El hombre corpulento de todos los días la
esperaba, su sola presencia despertaba en él un placer que llenaba los huecos
de sus días. Su cuerpo deforme lleno de brío, sus manos que pulsan una y otra
vez la máquina tragaperras, y dinero mucho dinero en el aire…
—Yo,
yo no sé leer y escribir, mírame, pero no me falta un chavo en el bolsillo, y a
ti, a ti te han abandonado, te han tirado como a un moquero, ¿qué vas a hacer
ahora?
–Tú
eres una niña rica, dijo, a ti nunca te ha faltado de nada, has podido leer y
escribir a tu antojo toda tu vida, —esa es la verdad, mientras tus padres
vivieron, a ti no te faltó de nada, hasta hoy que un ladrón ha venido a joderte
la vida y te ha dejado en la cuneta –si yo fuera una mujer como tú, me ponía en
una esquina y cobraría el polvo a millón...
Volví
la mirada hacia el joven que nos acompañaba y que me miraba atónito, este repuso—será mejor que un hombre como este
costee tus aficiones en lo porvenir, es una suerte, seguro que a más de uno le gustaría estar en su lugar.

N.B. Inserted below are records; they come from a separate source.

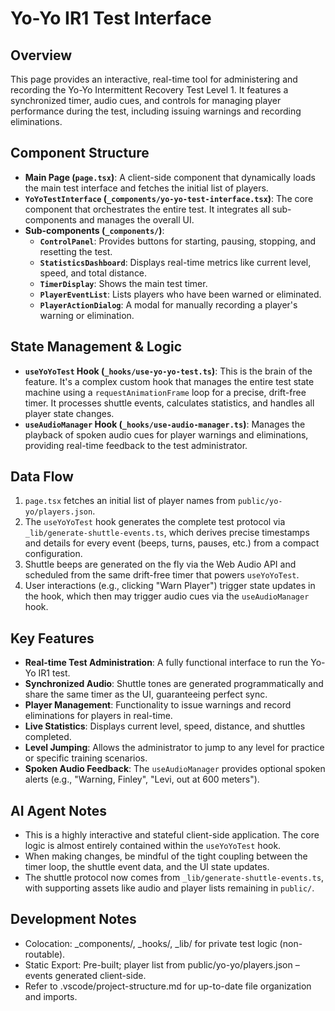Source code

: # Yo-Yo IR1 Test Interface

## Overview

This page provides an interactive, real-time tool for administering and recording the Yo-Yo Intermittent Recovery Test Level 1. It features a synchronized timer, audio cues, and controls for managing player performance during the test, including issuing warnings and recording eliminations.

## Component Structure

- **Main Page (`page.tsx`)**: A client-side component that dynamically loads the main test interface and fetches the initial list of players.
- **`YoYoTestInterface` (`_components/yo-yo-test-interface.tsx`)**: The core component that orchestrates the entire test. It integrates all sub-components and manages the overall UI.
- **Sub-components (`_components/`)**:
  - **`ControlPanel`**: Provides buttons for starting, pausing, stopping, and resetting the test.
  - **`StatisticsDashboard`**: Displays real-time metrics like current level, speed, and total distance.
  - **`TimerDisplay`**: Shows the main test timer.
  - **`PlayerEventList`**: Lists players who have been warned or eliminated.
  - **`PlayerActionDialog`**: A modal for manually recording a player's warning or elimination.

## State Management & Logic

- **`useYoYoTest` Hook (`_hooks/use-yo-yo-test.ts`)**: This is the brain of the feature. It's a complex custom hook that manages the entire test state machine using a `requestAnimationFrame` loop for a precise, drift-free timer. It processes shuttle events, calculates statistics, and handles all player state changes.
- **`useAudioManager` Hook (`_hooks/use-audio-manager.ts`)**: Manages the playback of spoken audio cues for player warnings and eliminations, providing real-time feedback to the test administrator.

## Data Flow

1.  `page.tsx` fetches an initial list of player names from `public/yo-yo/players.json`.
2.  The `useYoYoTest` hook generates the complete test protocol via `_lib/generate-shuttle-events.ts`, which derives precise timestamps and details for every event (beeps, turns, pauses, etc.) from a compact configuration.
3.  Shuttle beeps are generated on the fly via the Web Audio API and scheduled from the same drift-free timer that powers
    `useYoYoTest`.
4.  User interactions (e.g., clicking "Warn Player") trigger state updates in the hook, which then may trigger audio cues via the `useAudioManager` hook.

## Key Features

- **Real-time Test Administration**: A fully functional interface to run the Yo-Yo IR1 test.
- **Synchronized Audio**: Shuttle tones are generated programmatically and share the same timer as the UI, guaranteeing perfect
  sync.
- **Player Management**: Functionality to issue warnings and record eliminations for players in real-time.
- **Live Statistics**: Displays current level, speed, distance, and shuttles completed.
- **Level Jumping**: Allows the administrator to jump to any level for practice or specific training scenarios.
- **Spoken Audio Feedback**: The `useAudioManager` provides optional spoken alerts (e.g., "Warning, Finley", "Levi, out at 600 meters").

## AI Agent Notes

- This is a highly interactive and stateful client-side application. The core logic is almost entirely contained within the `useYoYoTest` hook.
- When making changes, be mindful of the tight coupling between the timer loop, the shuttle event data, and the UI state updates.
- The shuttle protocol now comes from `_lib/generate-shuttle-events.ts`, with supporting assets like audio and player lists remaining in `public/`.

## Development Notes

- Colocation: \_components/, \_hooks/, \_lib/ for private test logic (non-routable).
- Static Export: Pre-built; player list from public/yo-yo/players.json – events generated client-side.
- Refer to .vscode/project-structure.md for up-to-date file organization and imports.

Seguía lloviendo pero llovía suavemente en la
calle y en el interior con más fuerza, la fuerza de un hombre desesperado ante
mi férrea actitud pusilánime, acostumbrada a estos envites una y otra vez y en
todas las edades siempre sin dinero y a expensas de un comprador ocasional.
Por
un momento me trasladé a aquellos tranquilos días de biblioteca en los que nadie se
percataba de mi presencia, los libros siempre en su sitio, el diccionario etimológico
al que tantas veces acudía estaba dispuesto para usarse, los días de penuria
aún no habían hecho herida en mí, es lo mismo, ¡yo!, ¡una niña rica! Aciago destino el mío…Y él un analfabeto que no sabe como escabullir su pavorosa ignorancia,
—Tómate
otro vino, – ¡qué importa! Yo me voy ya, pero te espero mañana como todos los
días, –¿vas a dejar que esa cara tan bonita se la lleve la muerte?… mi cuerpo…
mi cara… todos los días lo mismo, pero y mi mirada? La muerte apagará mi triste
mirada ante semejante espectáculo y nadie habrá reparado en ella.
Regresé
a mi casa con dos copas de vino en el cuerpo y leí, leí sin parar los relatos
de una mujer que parece que en sus líneas me comprende, comprende los reproches
de tantos y tantos hombres que atónitos contemplan mi encierro, no pude evitar
que un escalofrío inundara mi ambiente.
De: Silencios en Otoño.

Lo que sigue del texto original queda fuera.